Subtranscritical and Supercritical Properties for LO2-CH4 at 15MPa

Abstract

Future launchers will use rocket propulsion systems burning CH 4 /LO 2 at high chamber pressure, and so it is useful to analyze the thermophysical properties of these species and their combustion products at these conditions. High-pressure (real-gas) effects significantly modify combustion regimes, for instance, the propellants Re injected near the critical temperature, and so to simulate mixing and combustion processes in subtranscritical regimes high-pressure effects must be described. This paper analyzes the compressibility factors of CH 4 , O 2 , CO 2 , and H 2 O at a pressure of 15 MPa and calculates the difference between ideal- and real-gas thermophysical properties for these species in the range of temperature in which experimental data are available.

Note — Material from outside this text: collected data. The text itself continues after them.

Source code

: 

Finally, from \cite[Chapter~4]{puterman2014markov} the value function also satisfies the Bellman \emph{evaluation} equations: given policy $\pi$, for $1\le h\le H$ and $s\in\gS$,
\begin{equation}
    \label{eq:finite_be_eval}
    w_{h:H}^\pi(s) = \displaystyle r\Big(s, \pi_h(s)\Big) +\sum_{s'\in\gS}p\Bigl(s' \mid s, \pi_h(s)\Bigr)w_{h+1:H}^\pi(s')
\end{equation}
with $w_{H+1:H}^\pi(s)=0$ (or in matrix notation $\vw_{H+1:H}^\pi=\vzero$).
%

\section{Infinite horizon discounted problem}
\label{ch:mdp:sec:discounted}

Finally, the paper describes thermophysical properties at typical liquid rocket engine combustion chamber conditions (100 < T < 6000 K, 15 MPa) by polynomial fits. As there are no experimental data at high temperatures, theories are necessary to predict properties at temperatures different from the experimental ones: thus, low-temperature experimental data (National Institute of Standards and Technology tables) are used in conjunction with predictions obtained with the Lee-Kesler equation of state (for density and isobaric specific heat) and with the Chung et al. method (for viscosity and thermal conductivity). This paper will try to clarify the impact of subtrans-supercritical parameters on mixing and combustion in future liquid rocket engines.